Task instructions: Search the records for lines that contain the word "apple". Copy them all.

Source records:
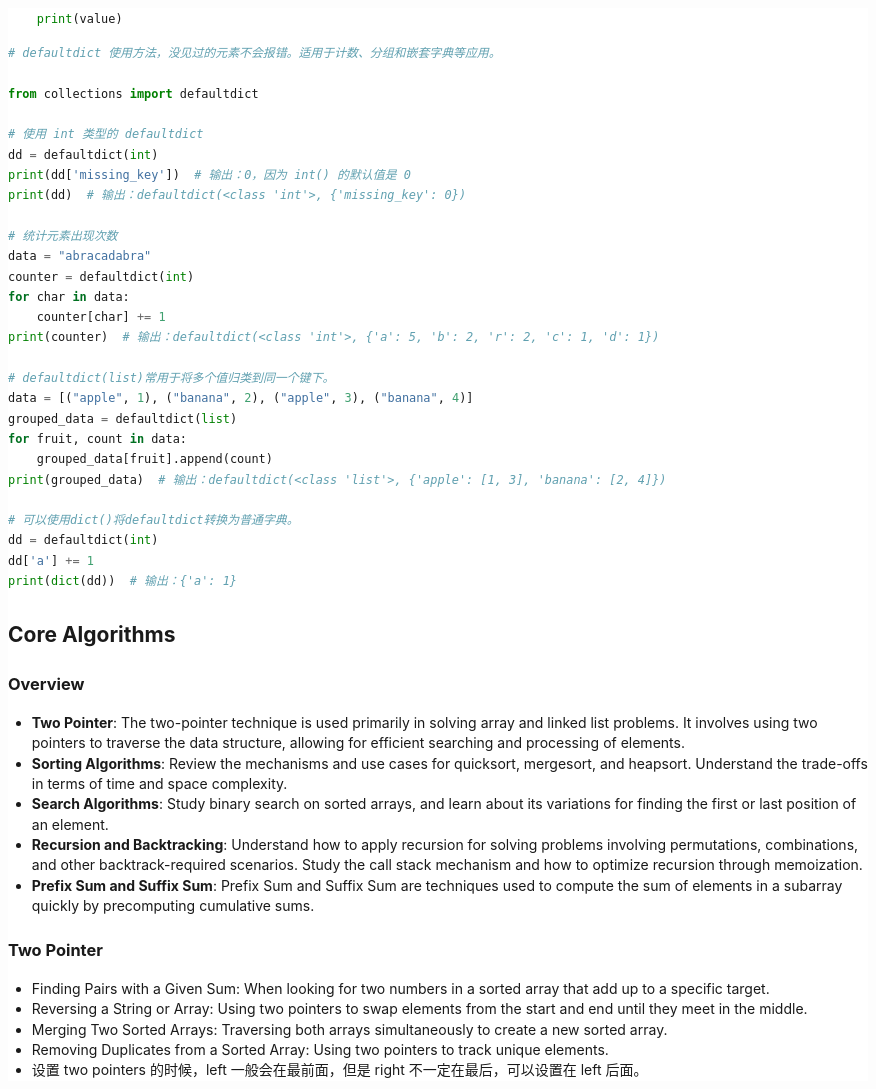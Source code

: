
 ```python
    print(value)
```

```python
# defaultdict 使用方法，没见过的元素不会报错。适用于计数、分组和嵌套字典等应用。

from collections import defaultdict

# 使用 int 类型的 defaultdict
dd = defaultdict(int)
print(dd['missing_key'])  # 输出：0，因为 int() 的默认值是 0
print(dd)  # 输出：defaultdict(<class 'int'>, {'missing_key': 0})

# 统计元素出现次数
data = "abracadabra"
counter = defaultdict(int)
for char in data:
    counter[char] += 1
print(counter)  # 输出：defaultdict(<class 'int'>, {'a': 5, 'b': 2, 'r': 2, 'c': 1, 'd': 1})

# defaultdict(list)常用于将多个值归类到同一个键下。
data = [("apple", 1), ("banana", 2), ("apple", 3), ("banana", 4)]
grouped_data = defaultdict(list)
for fruit, count in data:
    grouped_data[fruit].append(count)
print(grouped_data)  # 输出：defaultdict(<class 'list'>, {'apple': [1, 3], 'banana': [2, 4]})

# 可以使用dict()将defaultdict转换为普通字典。
dd = defaultdict(int)
dd['a'] += 1
print(dict(dd))  # 输出：{'a': 1}

```

## **Core Algorithms**
### **Overview**
- **Two Pointer**: The two-pointer technique is used primarily in solving array and linked list problems. It involves using two pointers to traverse the data structure, allowing for efficient searching and processing of elements. 
- **Sorting Algorithms**: Review the mechanisms and use cases for quicksort, mergesort, and heapsort. Understand the trade-offs in terms of time and space complexity.
- **Search Algorithms**: Study binary search on sorted arrays, and learn about its variations for finding the first or last position of an element.
- **Recursion and Backtracking**: Understand how to apply recursion for solving problems involving permutations, combinations, and other backtrack-required scenarios. Study the call stack mechanism and how to optimize recursion through memoization.
- **Prefix Sum and Suffix Sum**: Prefix Sum and Suffix Sum are techniques used to compute the sum of elements in a subarray quickly by precomputing cumulative sums.

### **Two Pointer**
  * Finding Pairs with a Given Sum: When looking for two numbers in a sorted array that add up to a specific target.
  * Reversing a String or Array: Using two pointers to swap elements from the start and end until they meet in the middle.
  * Merging Two Sorted Arrays: Traversing both arrays simultaneously to create a new sorted array.
  * Removing Duplicates from a Sorted Array: Using two pointers to track unique elements.
  * 设置 two pointers 的时候，left 一般会在最前面，但是 right 不一定在最后，可以设置在 left 后面。
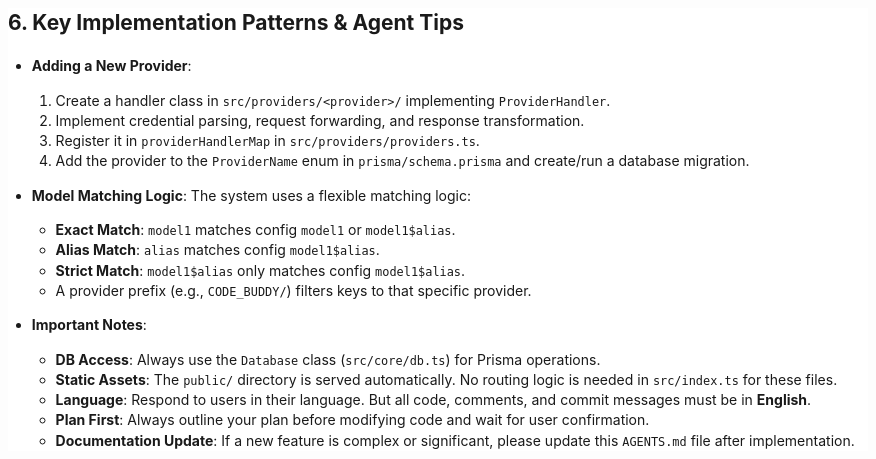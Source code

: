 ## 6. Key Implementation Patterns & Agent Tips

- **Adding a New Provider**:
    1. Create a handler class in `src/providers/<provider>/` implementing `ProviderHandler`.
    2. Implement credential parsing, request forwarding, and response transformation.
    3. Register it in `providerHandlerMap` in `src/providers/providers.ts`.
    4. Add the provider to the `ProviderName` enum in `prisma/schema.prisma` and create/run a database migration.

- **Model Matching Logic**: The system uses a flexible matching logic:
    - **Exact Match**: `model1` matches config `model1` or `model1$alias`.
    - **Alias Match**: `alias` matches config `model1$alias`.
    - **Strict Match**: `model1$alias` only matches config `model1$alias`.
    - A provider prefix (e.g., `CODE_BUDDY/`) filters keys to that specific provider.

- **Important Notes**:
    - **DB Access**: Always use the `Database` class (`src/core/db.ts`) for Prisma operations.
    - **Static Assets**: The `public/` directory is served automatically. No routing logic is needed in `src/index.ts` for these files.
    - **Language**: Respond to users in their language. But all code, comments, and commit messages must be in **English**.
    - **Plan First**: Always outline your plan before modifying code and wait for user confirmation.
    - **Documentation Update**: If a new feature is complex or significant, please update this `AGENTS.md` file after implementation.
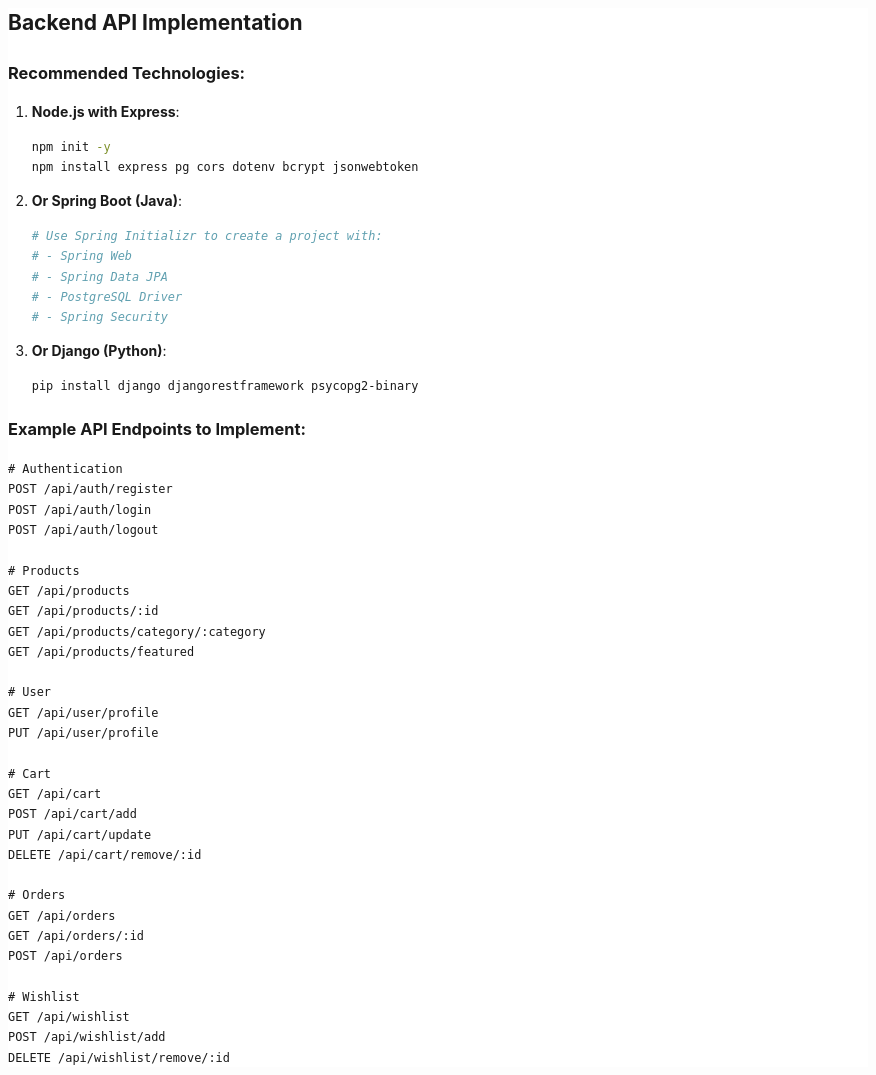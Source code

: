 ## Backend API Implementation

### Recommended Technologies:

1. **Node.js with Express**:
   ```bash
   npm init -y
   npm install express pg cors dotenv bcrypt jsonwebtoken
   ```

2. **Or Spring Boot (Java)**:
   ```bash
   # Use Spring Initializr to create a project with:
   # - Spring Web
   # - Spring Data JPA
   # - PostgreSQL Driver
   # - Spring Security
   ```

3. **Or Django (Python)**:
   ```bash
   pip install django djangorestframework psycopg2-binary
   ```

### Example API Endpoints to Implement:

```
# Authentication
POST /api/auth/register
POST /api/auth/login
POST /api/auth/logout

# Products
GET /api/products
GET /api/products/:id
GET /api/products/category/:category
GET /api/products/featured

# User
GET /api/user/profile
PUT /api/user/profile

# Cart
GET /api/cart
POST /api/cart/add
PUT /api/cart/update
DELETE /api/cart/remove/:id

# Orders
GET /api/orders
GET /api/orders/:id
POST /api/orders

# Wishlist
GET /api/wishlist
POST /api/wishlist/add
DELETE /api/wishlist/remove/:id
```
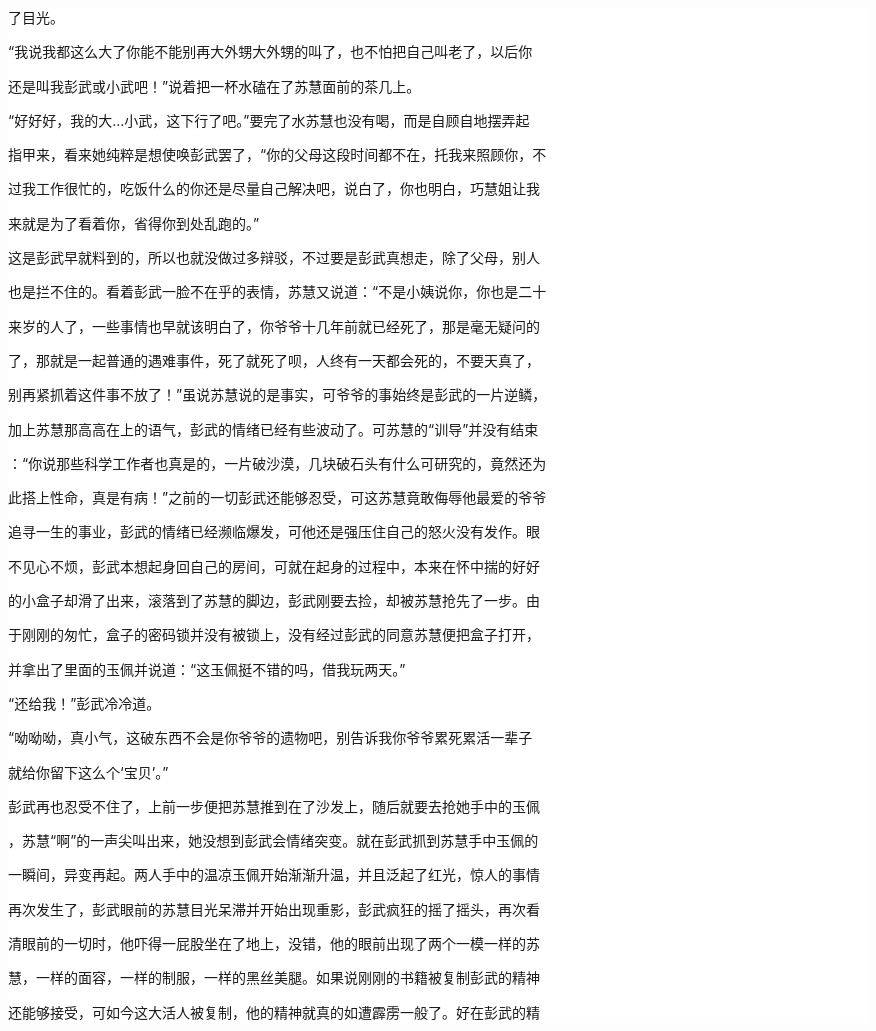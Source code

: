 了目光。



“我说我都这么大了你能不能别再大外甥大外甥的叫了，也不怕把自己叫老了，以后你

还是叫我彭武或小武吧！”说着把一杯水磕在了苏慧面前的茶几上。



“好好好，我的大…小武，这下行了吧。”要完了水苏慧也没有喝，而是自顾自地摆弄起

指甲来，看来她纯粹是想使唤彭武罢了，“你的父母这段时间都不在，托我来照顾你，不

过我工作很忙的，吃饭什么的你还是尽量自己解决吧，说白了，你也明白，巧慧姐让我

来就是为了看着你，省得你到处乱跑的。”



这是彭武早就料到的，所以也就没做过多辩驳，不过要是彭武真想走，除了父母，别人

也是拦不住的。看着彭武一脸不在乎的表情，苏慧又说道：“不是小姨说你，你也是二十

来岁的人了，一些事情也早就该明白了，你爷爷十几年前就已经死了，那是毫无疑问的

了，那就是一起普通的遇难事件，死了就死了呗，人终有一天都会死的，不要天真了，

别再紧抓着这件事不放了！”虽说苏慧说的是事实，可爷爷的事始终是彭武的一片逆鳞，

加上苏慧那高高在上的语气，彭武的情绪已经有些波动了。可苏慧的“训导”并没有结束

：“你说那些科学工作者也真是的，一片破沙漠，几块破石头有什么可研究的，竟然还为

此搭上性命，真是有病！”之前的一切彭武还能够忍受，可这苏慧竟敢侮辱他最爱的爷爷

追寻一生的事业，彭武的情绪已经濒临爆发，可他还是强压住自己的怒火没有发作。眼

不见心不烦，彭武本想起身回自己的房间，可就在起身的过程中，本来在怀中揣的好好

的小盒子却滑了出来，滚落到了苏慧的脚边，彭武刚要去捡，却被苏慧抢先了一步。由

于刚刚的匆忙，盒子的密码锁并没有被锁上，没有经过彭武的同意苏慧便把盒子打开，

并拿出了里面的玉佩并说道：“这玉佩挺不错的吗，借我玩两天。”

“还给我！”彭武冷冷道。



“呦呦呦，真小气，这破东西不会是你爷爷的遗物吧，别告诉我你爷爷累死累活一辈子

就给你留下这么个‘宝贝’。”



彭武再也忍受不住了，上前一步便把苏慧推到在了沙发上，随后就要去抢她手中的玉佩

，苏慧“啊”的一声尖叫出来，她没想到彭武会情绪突变。就在彭武抓到苏慧手中玉佩的

一瞬间，异变再起。两人手中的温凉玉佩开始渐渐升温，并且泛起了红光，惊人的事情

再次发生了，彭武眼前的苏慧目光呆滞并开始出现重影，彭武疯狂的摇了摇头，再次看

清眼前的一切时，他吓得一屁股坐在了地上，没错，他的眼前出现了两个一模一样的苏

慧，一样的面容，一样的制服，一样的黑丝美腿。如果说刚刚的书籍被复制彭武的精神

还能够接受，可如今这大活人被复制，他的精神就真的如遭霹雳一般了。好在彭武的精
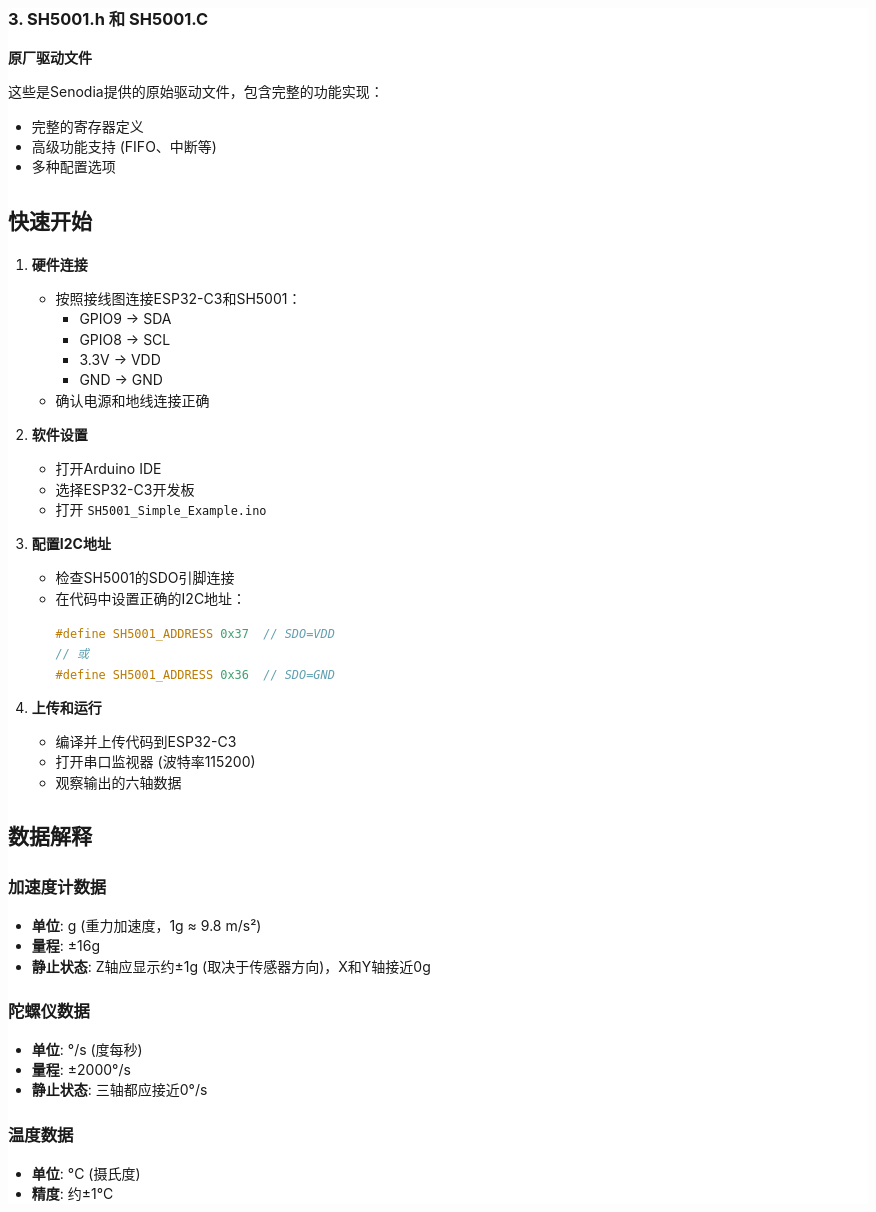 ### 3. SH5001.h 和 SH5001.C
**原厂驱动文件**

这些是Senodia提供的原始驱动文件，包含完整的功能实现：
- 完整的寄存器定义
- 高级功能支持 (FIFO、中断等)
- 多种配置选项

## 快速开始

1. **硬件连接**
   - 按照接线图连接ESP32-C3和SH5001：
     - GPIO9 → SDA
     - GPIO8 → SCL
     - 3.3V → VDD
     - GND → GND
   - 确认电源和地线连接正确

2. **软件设置**
   - 打开Arduino IDE
   - 选择ESP32-C3开发板
   - 打开 `SH5001_Simple_Example.ino`

3. **配置I2C地址**
   - 检查SH5001的SDO引脚连接
   - 在代码中设置正确的I2C地址：
     ```cpp
     #define SH5001_ADDRESS 0x37  // SDO=VDD
     // 或
     #define SH5001_ADDRESS 0x36  // SDO=GND
     ```

4. **上传和运行**
   - 编译并上传代码到ESP32-C3
   - 打开串口监视器 (波特率115200)
   - 观察输出的六轴数据

## 数据解释

### 加速度计数据
- **单位**: g (重力加速度，1g ≈ 9.8 m/s²)
- **量程**: ±16g
- **静止状态**: Z轴应显示约±1g (取决于传感器方向)，X和Y轴接近0g

### 陀螺仪数据
- **单位**: °/s (度每秒)
- **量程**: ±2000°/s
- **静止状态**: 三轴都应接近0°/s

### 温度数据
- **单位**: °C (摄氏度)
- **精度**: 约±1°C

Output:
data = [("apple", 1), ("banana", 2), ("apple", 3), ("banana", 4)]
print(grouped_data)  # 输出：defaultdict(<class 'list'>, {'apple': [1, 3], 'banana': [2, 4]})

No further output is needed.